■ **What is needed**
Return all of the data exactly as given.

■ **Input data**

┌──

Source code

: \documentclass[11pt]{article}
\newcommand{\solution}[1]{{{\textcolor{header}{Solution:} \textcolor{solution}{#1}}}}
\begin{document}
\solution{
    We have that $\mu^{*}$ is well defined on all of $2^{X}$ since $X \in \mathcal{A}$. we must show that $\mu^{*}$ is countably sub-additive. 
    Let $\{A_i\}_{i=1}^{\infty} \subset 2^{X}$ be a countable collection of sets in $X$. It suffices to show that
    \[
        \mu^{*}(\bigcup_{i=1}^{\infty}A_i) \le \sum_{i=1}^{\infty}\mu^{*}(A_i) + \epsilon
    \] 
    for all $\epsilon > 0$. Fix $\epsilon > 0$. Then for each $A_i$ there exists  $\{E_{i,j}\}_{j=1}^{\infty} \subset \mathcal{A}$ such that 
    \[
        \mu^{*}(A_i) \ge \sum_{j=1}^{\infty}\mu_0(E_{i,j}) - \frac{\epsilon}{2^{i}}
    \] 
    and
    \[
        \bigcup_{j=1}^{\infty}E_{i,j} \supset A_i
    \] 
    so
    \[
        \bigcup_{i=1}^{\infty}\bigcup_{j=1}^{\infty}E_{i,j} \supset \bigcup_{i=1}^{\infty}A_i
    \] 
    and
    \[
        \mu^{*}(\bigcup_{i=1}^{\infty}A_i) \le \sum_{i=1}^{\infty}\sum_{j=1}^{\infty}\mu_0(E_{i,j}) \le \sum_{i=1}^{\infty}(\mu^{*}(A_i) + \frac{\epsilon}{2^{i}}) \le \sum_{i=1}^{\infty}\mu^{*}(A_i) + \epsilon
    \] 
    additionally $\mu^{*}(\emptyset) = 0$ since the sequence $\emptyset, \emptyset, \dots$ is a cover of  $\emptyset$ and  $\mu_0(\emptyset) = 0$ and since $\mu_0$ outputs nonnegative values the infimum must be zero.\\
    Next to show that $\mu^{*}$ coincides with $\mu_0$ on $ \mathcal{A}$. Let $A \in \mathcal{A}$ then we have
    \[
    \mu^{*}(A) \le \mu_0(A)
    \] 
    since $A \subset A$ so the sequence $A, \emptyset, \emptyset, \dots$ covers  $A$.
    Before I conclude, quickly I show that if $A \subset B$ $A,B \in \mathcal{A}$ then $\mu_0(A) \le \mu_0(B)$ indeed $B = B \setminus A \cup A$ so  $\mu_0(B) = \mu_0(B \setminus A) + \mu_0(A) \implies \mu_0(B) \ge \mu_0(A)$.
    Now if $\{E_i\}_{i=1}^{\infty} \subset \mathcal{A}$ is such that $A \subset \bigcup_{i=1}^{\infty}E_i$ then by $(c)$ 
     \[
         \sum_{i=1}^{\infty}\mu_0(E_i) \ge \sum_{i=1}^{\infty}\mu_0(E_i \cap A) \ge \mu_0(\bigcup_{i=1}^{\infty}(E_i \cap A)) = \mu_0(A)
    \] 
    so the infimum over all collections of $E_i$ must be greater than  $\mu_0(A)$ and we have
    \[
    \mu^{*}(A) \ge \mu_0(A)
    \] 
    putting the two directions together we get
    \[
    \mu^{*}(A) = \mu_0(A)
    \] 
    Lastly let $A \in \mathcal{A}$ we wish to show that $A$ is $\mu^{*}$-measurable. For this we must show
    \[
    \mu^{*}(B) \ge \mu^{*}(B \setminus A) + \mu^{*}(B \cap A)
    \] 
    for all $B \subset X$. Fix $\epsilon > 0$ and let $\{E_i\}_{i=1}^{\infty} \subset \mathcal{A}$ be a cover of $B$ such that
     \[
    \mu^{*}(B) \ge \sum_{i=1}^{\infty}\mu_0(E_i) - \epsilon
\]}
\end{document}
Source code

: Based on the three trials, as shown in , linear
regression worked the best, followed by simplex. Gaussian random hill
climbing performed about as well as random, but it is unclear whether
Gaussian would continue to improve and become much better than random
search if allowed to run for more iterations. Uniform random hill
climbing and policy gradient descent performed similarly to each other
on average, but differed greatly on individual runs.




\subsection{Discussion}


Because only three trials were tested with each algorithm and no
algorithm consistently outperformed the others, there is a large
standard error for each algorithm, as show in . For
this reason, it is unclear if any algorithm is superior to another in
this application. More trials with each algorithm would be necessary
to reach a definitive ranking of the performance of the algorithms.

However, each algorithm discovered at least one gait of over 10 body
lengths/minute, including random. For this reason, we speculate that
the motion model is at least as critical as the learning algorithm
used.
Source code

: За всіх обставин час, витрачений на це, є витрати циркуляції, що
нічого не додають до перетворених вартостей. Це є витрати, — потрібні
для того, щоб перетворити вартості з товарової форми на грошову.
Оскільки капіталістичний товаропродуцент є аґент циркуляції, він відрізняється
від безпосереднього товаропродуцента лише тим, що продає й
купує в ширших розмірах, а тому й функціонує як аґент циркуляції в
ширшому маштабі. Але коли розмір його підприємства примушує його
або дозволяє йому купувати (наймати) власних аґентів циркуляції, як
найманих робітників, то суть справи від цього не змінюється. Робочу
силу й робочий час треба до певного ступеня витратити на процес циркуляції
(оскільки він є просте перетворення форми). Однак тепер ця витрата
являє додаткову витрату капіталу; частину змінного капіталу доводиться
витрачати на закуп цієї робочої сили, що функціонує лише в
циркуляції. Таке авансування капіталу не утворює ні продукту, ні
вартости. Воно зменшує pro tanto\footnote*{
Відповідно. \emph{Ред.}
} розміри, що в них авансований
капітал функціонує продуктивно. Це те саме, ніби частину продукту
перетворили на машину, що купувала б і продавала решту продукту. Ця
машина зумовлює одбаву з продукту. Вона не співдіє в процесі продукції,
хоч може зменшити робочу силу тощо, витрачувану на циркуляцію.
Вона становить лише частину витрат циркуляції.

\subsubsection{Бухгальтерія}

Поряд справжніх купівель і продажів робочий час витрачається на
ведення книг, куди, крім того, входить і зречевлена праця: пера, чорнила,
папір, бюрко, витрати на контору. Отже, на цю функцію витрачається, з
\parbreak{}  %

└──

■ **Written response**
Source code

: \documentclass[11pt]{article}
\newcommand{\solution}[1]{{{\textcolor{header}{Solution:} \textcolor{solution}{#1}}}}
\begin{document}
\solution{
    We have that $\mu^{*}$ is well defined on all of $2^{X}$ since $X \in \mathcal{A}$. we must show that $\mu^{*}$ is countably sub-additive. 
    Let $\{A_i\}_{i=1}^{\infty} \subset 2^{X}$ be a countable collection of sets in $X$. It suffices to show that
    \[
        \mu^{*}(\bigcup_{i=1}^{\infty}A_i) \le \sum_{i=1}^{\infty}\mu^{*}(A_i) + \epsilon
    \] 
    for all $\epsilon > 0$. Fix $\epsilon > 0$. Then for each $A_i$ there exists  $\{E_{i,j}\}_{j=1}^{\infty} \subset \mathcal{A}$ such that 
    \[
        \mu^{*}(A_i) \ge \sum_{j=1}^{\infty}\mu_0(E_{i,j}) - \frac{\epsilon}{2^{i}}
    \] 
    and
    \[
        \bigcup_{j=1}^{\infty}E_{i,j} \supset A_i
    \] 
    so
    \[
        \bigcup_{i=1}^{\infty}\bigcup_{j=1}^{\infty}E_{i,j} \supset \bigcup_{i=1}^{\infty}A_i
    \] 
    and
    \[
        \mu^{*}(\bigcup_{i=1}^{\infty}A_i) \le \sum_{i=1}^{\infty}\sum_{j=1}^{\infty}\mu_0(E_{i,j}) \le \sum_{i=1}^{\infty}(\mu^{*}(A_i) + \frac{\epsilon}{2^{i}}) \le \sum_{i=1}^{\infty}\mu^{*}(A_i) + \epsilon
    \] 
    additionally $\mu^{*}(\emptyset) = 0$ since the sequence $\emptyset, \emptyset, \dots$ is a cover of  $\emptyset$ and  $\mu_0(\emptyset) = 0$ and since $\mu_0$ outputs nonnegative values the infimum must be zero.\\
    Next to show that $\mu^{*}$ coincides with $\mu_0$ on $ \mathcal{A}$. Let $A \in \mathcal{A}$ then we have
    \[
    \mu^{*}(A) \le \mu_0(A)
    \] 
    since $A \subset A$ so the sequence $A, \emptyset, \emptyset, \dots$ covers  $A$.
    Before I conclude, quickly I show that if $A \subset B$ $A,B \in \mathcal{A}$ then $\mu_0(A) \le \mu_0(B)$ indeed $B = B \setminus A \cup A$ so  $\mu_0(B) = \mu_0(B \setminus A) + \mu_0(A) \implies \mu_0(B) \ge \mu_0(A)$.
    Now if $\{E_i\}_{i=1}^{\infty} \subset \mathcal{A}$ is such that $A \subset \bigcup_{i=1}^{\infty}E_i$ then by $(c)$ 
     \[
         \sum_{i=1}^{\infty}\mu_0(E_i) \ge \sum_{i=1}^{\infty}\mu_0(E_i \cap A) \ge \mu_0(\bigcup_{i=1}^{\infty}(E_i \cap A)) = \mu_0(A)
    \] 
    so the infimum over all collections of $E_i$ must be greater than  $\mu_0(A)$ and we have
    \[
    \mu^{*}(A) \ge \mu_0(A)
    \] 
    putting the two directions together we get
    \[
    \mu^{*}(A) = \mu_0(A)
    \] 
    Lastly let $A \in \mathcal{A}$ we wish to show that $A$ is $\mu^{*}$-measurable. For this we must show
    \[
    \mu^{*}(B) \ge \mu^{*}(B \setminus A) + \mu^{*}(B \cap A)
    \] 
    for all $B \subset X$. Fix $\epsilon > 0$ and let $\{E_i\}_{i=1}^{\infty} \subset \mathcal{A}$ be a cover of $B$ such that
     \[
    \mu^{*}(B) \ge \sum_{i=1}^{\infty}\mu_0(E_i) - \epsilon
\]}
\end{document}
Source code

: Based on the three trials, as shown in , linear
regression worked the best, followed by simplex. Gaussian random hill
climbing performed about as well as random, but it is unclear whether
Gaussian would continue to improve and become much better than random
search if allowed to run for more iterations. Uniform random hill
climbing and policy gradient descent performed similarly to each other
on average, but differed greatly on individual runs.




\subsection{Discussion}


Because only three trials were tested with each algorithm and no
algorithm consistently outperformed the others, there is a large
standard error for each algorithm, as show in . For
this reason, it is unclear if any algorithm is superior to another in
this application. More trials with each algorithm would be necessary
to reach a definitive ranking of the performance of the algorithms.

However, each algorithm discovered at least one gait of over 10 body
lengths/minute, including random. For this reason, we speculate that
the motion model is at least as critical as the learning algorithm
used.
Source code

: За всіх обставин час, витрачений на це, є витрати циркуляції, що
нічого не додають до перетворених вартостей. Це є витрати, — потрібні
для того, щоб перетворити вартості з товарової форми на грошову.
Оскільки капіталістичний товаропродуцент є аґент циркуляції, він відрізняється
від безпосереднього товаропродуцента лише тим, що продає й
купує в ширших розмірах, а тому й функціонує як аґент циркуляції в
ширшому маштабі. Але коли розмір його підприємства примушує його
або дозволяє йому купувати (наймати) власних аґентів циркуляції, як
найманих робітників, то суть справи від цього не змінюється. Робочу
силу й робочий час треба до певного ступеня витратити на процес циркуляції
(оскільки він є просте перетворення форми). Однак тепер ця витрата
являє додаткову витрату капіталу; частину змінного капіталу доводиться
витрачати на закуп цієї робочої сили, що функціонує лише в
циркуляції. Таке авансування капіталу не утворює ні продукту, ні
вартости. Воно зменшує pro tanto\footnote*{
Відповідно. \emph{Ред.}
} розміри, що в них авансований
капітал функціонує продуктивно. Це те саме, ніби частину продукту
перетворили на машину, що купувала б і продавала решту продукту. Ця
машина зумовлює одбаву з продукту. Вона не співдіє в процесі продукції,
хоч може зменшити робочу силу тощо, витрачувану на циркуляцію.
Вона становить лише частину витрат циркуляції.

\subsubsection{Бухгальтерія}

Поряд справжніх купівель і продажів робочий час витрачається на
ведення книг, куди, крім того, входить і зречевлена праця: пера, чорнила,
папір, бюрко, витрати на контору. Отже, на цю функцію витрачається, з
\parbreak{}  %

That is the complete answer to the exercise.